Comp 353/453: Database Programming, Corboy L08, 4:15 Mondays

Week 9, Mar 25




Java Programming


JDBC and SQLJ are two popular Java interfaces to SQL. Note that SQLJ requires that your sql statements be compiled into your program; this is a major problem. JDBC allows dynamically created strings to be used for queries. Still, the strings are interpreted, leaving room for problems. The worst such problem is "SQL Injection".

Documentation is found in under "java.sql".

Note that JDBC would only be applicable if you were building your application with java. Perhaps most web interfaces are browser-based.

You need to make sure that your CLASSPATH contains mysql_jdbc.jar, or whatever is the appropriate wrapper. If you're using eclipse or blueJ, you add this .jar file to your project.

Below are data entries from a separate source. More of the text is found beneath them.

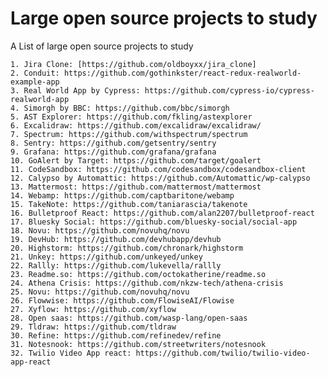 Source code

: # Large open source projects to study 
A List of large open source projects to study

	1. Jira Clone: [https://github.com/oldboyxx/jira_clone]
	2. Conduit: https://github.com/gothinkster/react-redux-realworld-example-app
	3. Real World App by Cypress: https://github.com/cypress-io/cypress-realworld-app
	4. Simorgh by BBC: https://github.com/bbc/simorgh
	5. AST Explorer: https://github.com/fkling/astexplorer
	6. Excalidraw: https://github.com/excalidraw/excalidraw/
	7. Spectrum: https://github.com/withspectrum/spectrum
	8. Sentry: https://github.com/getsentry/sentry
	9. Grafana: https://github.com/grafana/grafana
	10. GoAlert by Target: https://github.com/target/goalert
	11. CodeSandbox: https://github.com/codesandbox/codesandbox-client
	12. Calypso by Automattic: https://github.com/Automattic/wp-calypso
	13. Mattermost: https://github.com/mattermost/mattermost
	14. Webamp: https://github.com/captbaritone/webamp
	15. TakeNote: https://github.com/taniarascia/takenote
	16. Bulletproof React: https://github.com/alan2207/bulletproof-react
	17. Bluesky Social: https://github.com/bluesky-social/social-app
	18. Novu: https://github.com/novuhq/novu
	19. DevHub: https://github.com/devhubapp/devhub
	20. Highstorm: https://github.com/chronark/highstorm
	21. Unkey: https://github.com/unkeyed/unkey
	22. Rallly: https://github.com/lukevella/rallly
	23. Readme.so: https://github.com/octokatherine/readme.so
	24. Athena Crisis: https://github.com/nkzw-tech/athena-crisis
	25. Novu: https://github.com/novuhq/novu
	26. Flowwise: https://github.com/FlowiseAI/Flowise
	27. Xyflow: https://github.com/xyflow
	28. Open saas: https://github.com/wasp-lang/open-saas
	29. Tldraw: https://github.com/tldraw
	30. Refine: https://github.com/refinedev/refine
	31. Notesnook: https://github.com/streetwriters/notesnook
	32. Twilio Video App react: https://github.com/twilio/twilio-video-app-react


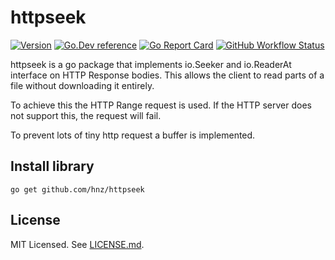 # httpseek

[![Version](https://img.shields.io/github/v/tag/hnz/httpseek?label=version&sort=semver&style=for-the-badge)](https://github.com/hnz/httpseek/tags)
[![Go.Dev reference](https://img.shields.io/badge/go.dev-reference-blue?logo=go&logoColor=white&style=for-the-badge)](https://pkg.go.dev/github.com/hnz/httpseek#section-readme)
[![Go Report Card](https://goreportcard.com/badge/github.com/hnz/httpseek?style=for-the-badge)](https://goreportcard.com/report/github.com/hnz/httpseek)
[![GitHub Workflow Status](https://img.shields.io/github/actions/workflow/status/hnz/httpseek/go.yml?style=for-the-badge)](https://github.com/hnz/httpseek/actions/workflows/go.yml)

httpseek is a go package that implements io.Seeker and io.ReaderAt interface on HTTP Response bodies.
This allows the client to read parts of a file without downloading it entirely.

To achieve this the HTTP Range request is used. If the HTTP server does not support this,
the request will fail.

To prevent lots of tiny http request a buffer is implemented.


Install library
---------------

    go get github.com/hnz/httpseek


License
-------

MIT Licensed. See [LICENSE.md](LICENSE.md).
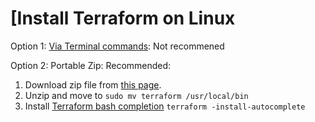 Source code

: # [Install Terraform on Linux

Option 1: [Via Terminal commands](https://learn.hashicorp.com/tutorials/terraform/install-cli): Not recommened

Option 2: Portable Zip: Recommended: 
1. Download zip file from [this page](https://www.terraform.io/downloads.html).
2. Unzip and move to `sudo mv terraform /usr/local/bin`
3. Install [Terraform bash completion](https://www.terraform.io/docs/cli/commands/index.html#shell-tab-completion)
   `terraform -install-autocomplete`

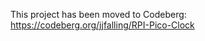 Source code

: This project has been moved to Codeberg: [https://codeberg.org/jjfalling/RPI-Pico-Clock ](https://codeberg.org/jjfalling/RPI-Pico-Clock )

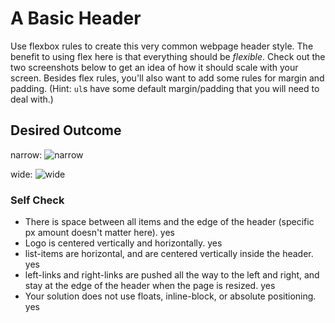 ﻿# A Basic Header

Use flexbox rules to create this very common webpage header style. The benefit to using flex here is that everything should be _flexible_. Check out the two screenshots below to get an idea of how it should scale with your screen. Besides flex rules, you'll also want to add some rules for margin and padding. (Hint: `ul`s have some default margin/padding that you will need to deal with.)

## Desired Outcome

narrow:
![narrow](./desired-outcome-narrow.png)

wide: 
![wide](./desired-outcome-wide.png)

### Self Check
- There is space between all items and the edge of the header (specific px amount doesn't matter here). yes
- Logo is centered vertically and horizontally. yes
- list-items are horizontal, and are centered vertically inside the header. yes
- left-links and right-links are pushed all the way to the left and right, and stay at the edge of the header when the page is resized. yes
- Your solution does not use floats, inline-block, or absolute positioning. yes
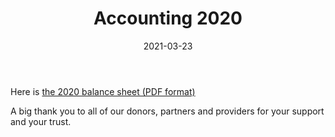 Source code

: ﻿---
title: Accounting 2020
date: 2021-03-23
draft: no
tags: [Accounting]
---

Here is [the 2020 balance sheet (PDF format)](/media/post/bilan_compta_2020/compta2020.en.pdf)

A big thank you to all of our donors, partners and providers for your support and your trust.
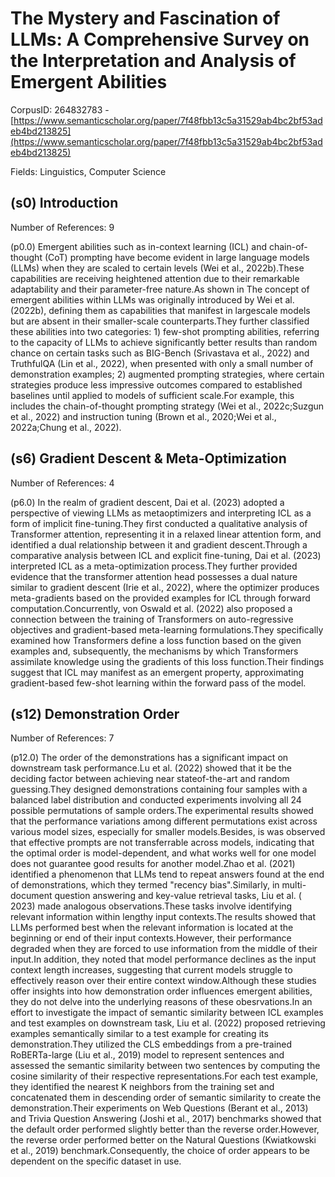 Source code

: # The Mystery and Fascination of LLMs: A Comprehensive Survey on the Interpretation and Analysis of Emergent Abilities

CorpusID: 264832783 - [https://www.semanticscholar.org/paper/7f48fbb13c5a31529ab4bc2bf53adeb4bd213825](https://www.semanticscholar.org/paper/7f48fbb13c5a31529ab4bc2bf53adeb4bd213825)

Fields: Linguistics, Computer Science

## (s0) Introduction
Number of References: 9

(p0.0) Emergent abilities such as in-context learning (ICL) and chain-of-thought (CoT) prompting have become evident in large language models (LLMs) when they are scaled to certain levels (Wei et al., 2022b).These capabilities are receiving heightened attention due to their remarkable adaptability and their parameter-free nature.As shown in The concept of emergent abilities within LLMs was originally introduced by Wei et al. (2022b), defining them as capabilities that manifest in largescale models but are absent in their smaller-scale counterparts.They further classified these abilities into two categories: 1) few-shot prompting abilities, referring to the capacity of LLMs to achieve significantly better results than random chance on certain tasks such as BIG-Bench (Srivastava et al., 2022) and TruthfulQA (Lin et al., 2022), when presented with only a small number of demonstration examples; 2) augmented prompting strategies, where certain strategies produce less impressive outcomes compared to established baselines until applied to models of sufficient scale.For example, this includes the chain-of-thought prompting strategy (Wei et al., 2022c;Suzgun et al., 2022) and instruction tuning (Brown et al., 2020;Wei et al., 2022a;Chung et al., 2022).
## (s6) Gradient Descent & Meta-Optimization
Number of References: 4

(p6.0) In the realm of gradient descent, Dai et al. (2023) adopted a perspective of viewing LLMs as metaoptimizers and interpreting ICL as a form of implicit fine-tuning.They first conducted a qualitative analysis of Transformer attention, representing it in a relaxed linear attention form, and identified a dual relationship between it and gradient descent.Through a comparative analysis between ICL and explicit fine-tuning, Dai et al. (2023) interpreted ICL as a meta-optimization process.They further provided evidence that the transformer attention head possesses a dual nature similar to gradient descent (Irie et al., 2022), where the optimizer produces meta-gradients based on the provided examples for ICL through forward computation.Concurrently, von Oswald et al. (2022) also proposed a connection between the training of Transformers on auto-regressive objectives and gradient-based meta-learning formulations.They specifically examined how Transformers define a loss function based on the given examples and, subsequently, the mechanisms by which Transformers assimilate knowledge using the gradients of this loss function.Their findings suggest that ICL may manifest as an emergent property, approximating gradient-based few-shot learning within the forward pass of the model.
## (s12) Demonstration Order
Number of References: 7

(p12.0) The order of the demonstrations has a significant impact on downstream task performance.Lu et al. (2022) showed that it be the deciding factor between achieving near stateof-the-art and random guessing.They designed demonstrations containing four samples with a balanced label distribution and conducted experiments involving all 24 possible permutations of sample orders.The experimental results showed that the performance variations among different permutations exist across various model sizes, especially for smaller models.Besides, is was observed that effective prompts are not transferrable across models, indicating that the optimal order is model-dependent, and what works well for one model does not guarantee good results for another model.Zhao et al. (2021) identified a phenomenon that LLMs tend to repeat answers found at the end of demonstrations, which they termed "recency bias".Similarly, in multi-document question answering and key-value retrieval tasks, Liu et al. ( 2023) made analogous observations.These tasks involve identifying relevant information within lengthy input contexts.The results showed that LLMs performed best when the relevant information is located at the beginning or end of their input contexts.However, their performance degraded when they are forced to use information from the middle of their input.In addition, they noted that model performance declines as the input context length increases, suggesting that current models struggle to effectively reason over their entire context window.Although these studies offer insights into how demonstration order influences emergent abilities, they do not delve into the underlying reasons of these obesrvations.In an effort to investigate the impact of semantic similarity between ICL examples and test examples on downstream task, Liu et al. (2022) proposed retrieving examples semantically similar to a test example for creating its demonstration.They utilized the CLS embeddings from a pre-trained RoBERTa-large (Liu et al., 2019) model to represent sentences and assessed the semantic similarity between two sentences by computing the cosine similarity of their respective representations.For each test example, they identified the nearest K neighbors from the training set and concatenated them in descending order of semantic similarity to create the demonstration.Their experiments on Web Questions (Berant et al., 2013) and Trivia Question Answering (Joshi et al., 2017) benchmarks showed that the default order performed slightly better than the reverse order.However, the reverse order performed better on the Natural Questions (Kwiatkowski et al., 2019) benchmark.Consequently, the choice of order appears to be dependent on the specific dataset in use.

We'll look at two examples. The first is employees1.java, which shows the process of creating a Connection object. This object knows that we are creating a connection to MySQL (some of the commented-out parts relate to Oracle). The book's way of creating a connection is slightly different, using
    Class.forName("oracle.jdbc.driver.OracleDriver");
The two amount to the same thing.

The next thing done in employees1 is to create a Statement from the connection, and then execute the query. The query returns a ResultSet. Note the getString() method to extract data, and the next() method.

The second program is employees2.java. Here, I use a parameterized query (prepared statement).

SQL Injection

Why not build strings manually? See employees3.java. A problem occurs if there are quotes in the data, particularly if that data is user-supplied. Suppose the user provides a USERNAME and a PASSWORD string, and the query does

    select * from AUTH_USERS where user=$USERNAME

Suppose the user sends USERNAME= x' or '1'='1
Then the above may be naively formatted into
    select * from AUTH_USERS where user='x' or '1'='1' (note two extra quotes!)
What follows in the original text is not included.